Diese Tendenz zu moralischer Äquidistanz kann man auch bei der Berichterstattung zu den letzten gewaltsamen Auseinandersetzungen zwischen Israel und der Hamas im Gazastreifen erkennen.
Auch wenn nahezu alle Mainstream-Nachrichtenmedien über die Geschichte als die von Aktion und Reaktion berichteten, die durch einen Anschlag der Hamas auf einen israelischen Schulbus ausgelöst worden war und zu israelischen Vergeltungsschlägen auf Ziele im Gaza-Streifen geführt hatte, so lieferte doch die Berichterstattung den irreführenden Eindruck, Israel und Hamas seien moralisch gleichzusetzen.

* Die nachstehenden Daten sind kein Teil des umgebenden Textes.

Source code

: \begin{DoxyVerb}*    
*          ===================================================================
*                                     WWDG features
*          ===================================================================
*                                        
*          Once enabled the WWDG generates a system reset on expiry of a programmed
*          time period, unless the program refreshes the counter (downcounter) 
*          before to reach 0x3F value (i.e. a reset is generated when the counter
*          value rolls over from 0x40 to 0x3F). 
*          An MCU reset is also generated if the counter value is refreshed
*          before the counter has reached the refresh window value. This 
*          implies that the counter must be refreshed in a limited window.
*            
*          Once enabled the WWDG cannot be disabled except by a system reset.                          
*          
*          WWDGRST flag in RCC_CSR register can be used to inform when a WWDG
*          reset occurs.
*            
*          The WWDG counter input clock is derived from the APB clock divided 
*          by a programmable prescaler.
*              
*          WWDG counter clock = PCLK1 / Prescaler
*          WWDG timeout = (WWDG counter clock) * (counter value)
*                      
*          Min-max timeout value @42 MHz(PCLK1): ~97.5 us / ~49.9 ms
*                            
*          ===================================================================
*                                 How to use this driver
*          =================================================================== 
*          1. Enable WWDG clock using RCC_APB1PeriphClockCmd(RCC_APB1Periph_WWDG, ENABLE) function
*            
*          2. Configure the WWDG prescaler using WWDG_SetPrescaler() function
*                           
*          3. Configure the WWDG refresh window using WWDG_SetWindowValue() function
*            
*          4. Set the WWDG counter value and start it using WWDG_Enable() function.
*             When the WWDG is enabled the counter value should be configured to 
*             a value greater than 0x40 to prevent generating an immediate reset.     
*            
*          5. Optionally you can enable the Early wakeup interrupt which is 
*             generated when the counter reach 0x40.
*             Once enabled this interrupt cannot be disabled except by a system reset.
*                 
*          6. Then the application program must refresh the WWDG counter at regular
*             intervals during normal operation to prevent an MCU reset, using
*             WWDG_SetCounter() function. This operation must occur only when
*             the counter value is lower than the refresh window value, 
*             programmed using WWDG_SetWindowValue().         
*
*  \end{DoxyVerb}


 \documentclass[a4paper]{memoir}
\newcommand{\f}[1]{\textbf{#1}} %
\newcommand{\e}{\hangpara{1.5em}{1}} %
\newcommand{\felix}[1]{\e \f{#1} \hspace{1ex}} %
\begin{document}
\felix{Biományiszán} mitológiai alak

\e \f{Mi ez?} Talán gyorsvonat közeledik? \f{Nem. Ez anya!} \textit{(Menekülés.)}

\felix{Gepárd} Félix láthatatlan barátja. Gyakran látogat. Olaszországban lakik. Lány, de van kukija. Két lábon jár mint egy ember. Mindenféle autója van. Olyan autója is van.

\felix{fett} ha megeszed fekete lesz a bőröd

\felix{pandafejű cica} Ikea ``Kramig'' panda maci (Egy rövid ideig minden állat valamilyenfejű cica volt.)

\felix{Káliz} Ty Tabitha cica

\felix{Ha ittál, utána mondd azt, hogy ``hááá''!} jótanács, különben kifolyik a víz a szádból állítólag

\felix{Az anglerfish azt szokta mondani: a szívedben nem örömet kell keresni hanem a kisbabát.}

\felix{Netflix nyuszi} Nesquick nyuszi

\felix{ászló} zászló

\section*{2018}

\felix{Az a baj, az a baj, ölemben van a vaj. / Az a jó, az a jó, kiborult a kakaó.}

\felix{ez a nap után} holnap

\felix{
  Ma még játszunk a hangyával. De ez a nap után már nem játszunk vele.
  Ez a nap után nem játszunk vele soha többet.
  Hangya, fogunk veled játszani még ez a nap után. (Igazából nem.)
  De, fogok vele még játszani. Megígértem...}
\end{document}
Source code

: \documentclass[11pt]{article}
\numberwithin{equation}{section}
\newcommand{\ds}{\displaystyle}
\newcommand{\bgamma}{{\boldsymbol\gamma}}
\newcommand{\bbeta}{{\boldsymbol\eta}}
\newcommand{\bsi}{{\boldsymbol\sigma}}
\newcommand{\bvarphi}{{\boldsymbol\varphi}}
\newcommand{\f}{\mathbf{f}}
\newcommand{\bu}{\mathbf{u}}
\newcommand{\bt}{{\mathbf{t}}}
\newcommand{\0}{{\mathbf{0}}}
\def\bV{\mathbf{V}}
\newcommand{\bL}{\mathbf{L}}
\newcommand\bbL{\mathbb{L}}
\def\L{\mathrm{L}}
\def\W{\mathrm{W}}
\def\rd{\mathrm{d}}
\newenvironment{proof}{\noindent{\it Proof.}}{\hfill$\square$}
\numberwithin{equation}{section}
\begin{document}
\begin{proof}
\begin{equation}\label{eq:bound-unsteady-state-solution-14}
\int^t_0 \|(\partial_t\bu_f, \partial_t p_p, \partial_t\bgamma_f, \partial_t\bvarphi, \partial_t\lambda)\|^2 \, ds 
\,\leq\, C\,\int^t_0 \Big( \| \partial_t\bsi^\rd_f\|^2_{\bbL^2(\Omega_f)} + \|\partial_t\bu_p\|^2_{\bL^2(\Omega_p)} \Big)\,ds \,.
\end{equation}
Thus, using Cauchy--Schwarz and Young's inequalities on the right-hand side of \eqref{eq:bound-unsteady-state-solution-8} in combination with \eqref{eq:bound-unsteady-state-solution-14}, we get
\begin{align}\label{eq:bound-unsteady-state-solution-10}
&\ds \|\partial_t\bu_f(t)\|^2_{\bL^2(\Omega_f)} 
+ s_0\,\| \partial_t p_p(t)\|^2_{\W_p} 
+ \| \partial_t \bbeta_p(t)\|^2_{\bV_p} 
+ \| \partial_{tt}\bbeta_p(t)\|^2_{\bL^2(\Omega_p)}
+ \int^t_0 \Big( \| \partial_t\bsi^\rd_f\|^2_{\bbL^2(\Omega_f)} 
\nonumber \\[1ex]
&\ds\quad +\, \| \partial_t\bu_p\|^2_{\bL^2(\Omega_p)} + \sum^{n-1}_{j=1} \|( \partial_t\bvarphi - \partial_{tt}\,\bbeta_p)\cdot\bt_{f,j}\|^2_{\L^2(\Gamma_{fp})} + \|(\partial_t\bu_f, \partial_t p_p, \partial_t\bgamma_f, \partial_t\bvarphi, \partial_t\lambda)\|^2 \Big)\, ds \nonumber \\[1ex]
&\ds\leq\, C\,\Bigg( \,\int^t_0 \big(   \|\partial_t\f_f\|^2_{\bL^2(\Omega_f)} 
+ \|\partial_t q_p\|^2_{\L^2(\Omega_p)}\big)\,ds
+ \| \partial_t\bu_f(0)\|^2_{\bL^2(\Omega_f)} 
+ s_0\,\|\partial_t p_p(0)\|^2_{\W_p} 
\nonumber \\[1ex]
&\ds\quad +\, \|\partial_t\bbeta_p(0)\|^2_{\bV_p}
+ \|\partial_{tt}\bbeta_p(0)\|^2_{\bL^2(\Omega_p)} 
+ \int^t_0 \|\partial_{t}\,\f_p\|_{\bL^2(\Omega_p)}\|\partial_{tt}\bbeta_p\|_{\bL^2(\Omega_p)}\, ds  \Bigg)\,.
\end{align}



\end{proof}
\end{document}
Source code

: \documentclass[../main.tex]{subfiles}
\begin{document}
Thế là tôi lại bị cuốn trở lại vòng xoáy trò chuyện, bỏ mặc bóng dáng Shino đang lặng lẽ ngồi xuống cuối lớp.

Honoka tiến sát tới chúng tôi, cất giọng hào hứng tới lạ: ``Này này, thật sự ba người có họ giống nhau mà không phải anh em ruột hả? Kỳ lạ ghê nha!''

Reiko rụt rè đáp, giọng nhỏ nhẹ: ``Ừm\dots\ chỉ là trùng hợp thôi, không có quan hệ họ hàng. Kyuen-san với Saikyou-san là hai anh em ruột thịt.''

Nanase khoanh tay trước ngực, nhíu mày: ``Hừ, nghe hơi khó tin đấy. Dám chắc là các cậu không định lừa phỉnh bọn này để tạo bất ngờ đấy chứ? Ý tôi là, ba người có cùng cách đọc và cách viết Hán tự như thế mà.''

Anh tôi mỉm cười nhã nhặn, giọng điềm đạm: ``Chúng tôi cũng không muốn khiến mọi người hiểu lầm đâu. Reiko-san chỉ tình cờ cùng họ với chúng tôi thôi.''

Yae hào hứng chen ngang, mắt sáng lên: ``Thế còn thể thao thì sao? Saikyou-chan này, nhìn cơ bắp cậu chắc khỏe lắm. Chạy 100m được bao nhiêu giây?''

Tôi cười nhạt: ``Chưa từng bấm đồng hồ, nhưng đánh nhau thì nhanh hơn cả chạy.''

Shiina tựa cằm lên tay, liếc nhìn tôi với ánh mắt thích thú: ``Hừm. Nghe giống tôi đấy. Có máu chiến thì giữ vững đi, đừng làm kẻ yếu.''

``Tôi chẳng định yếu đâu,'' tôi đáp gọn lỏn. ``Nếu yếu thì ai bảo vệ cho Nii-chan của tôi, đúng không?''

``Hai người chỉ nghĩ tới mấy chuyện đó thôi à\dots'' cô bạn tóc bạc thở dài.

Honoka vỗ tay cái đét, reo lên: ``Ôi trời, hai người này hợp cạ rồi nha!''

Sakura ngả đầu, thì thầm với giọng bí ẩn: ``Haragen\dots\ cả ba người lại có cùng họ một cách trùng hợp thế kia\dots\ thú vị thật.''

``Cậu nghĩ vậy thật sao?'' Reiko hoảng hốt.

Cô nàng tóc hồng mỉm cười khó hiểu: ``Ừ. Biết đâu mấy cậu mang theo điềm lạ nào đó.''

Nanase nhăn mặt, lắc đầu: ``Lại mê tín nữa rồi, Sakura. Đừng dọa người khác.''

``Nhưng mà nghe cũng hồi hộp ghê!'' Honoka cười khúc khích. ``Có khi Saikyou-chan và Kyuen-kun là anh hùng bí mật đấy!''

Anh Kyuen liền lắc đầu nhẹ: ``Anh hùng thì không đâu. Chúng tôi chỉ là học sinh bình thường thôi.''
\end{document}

Was die Nachrichten ausließen war das Motiv des Vorsatzes - genauer gesagt, sie vertuschten die Tatsache, dass es der Hamas allein darum ging, israelische Schulkinder zu ermorden, und Israels Absicht bei der militärischen Antwort darin bestand, seine Bürger zu schützen.
Der Unterschied zwischen beiden Seiten zeigt sich am deutlichsten, wenn man die jeweiligen Motive untersucht. Der ursprüngliche, fehlerhafte Goldstone Report wurde jedoch von seinen Verfassern dermaßen eingetrübt, dass keine Unterschiede mehr herausgearbeitet werden konnten.
Goldstone selbst räumt nun ein, dass es keinen Beleg dafür gibt, der auf irgendeine israelische Absicht hinwiese, während des Gaza-Krieges Zivilisten unter Beschuss zu nehmen. In Ermangelung von Beweisen, die eindeutig in irgendeine Richtung wiesen, ging seine „logische Schlussfolgerung“ von israelischer Schuld aus:
Dass die der Hamas zugeschriebenen Verbrechen absichtlich verübt wurden, ist klar – ihre Raketen wurden gezielt und wahllos auf zivile Ziele abgefeuert.Mit anderen Worten: die Kommission beschloss aufgrund der Tatsache, dass palästinensische Zivilisten Leid erfuhren, Israel habe – ebenso wie die Hamas – absichtlich Zivilisten beschossen.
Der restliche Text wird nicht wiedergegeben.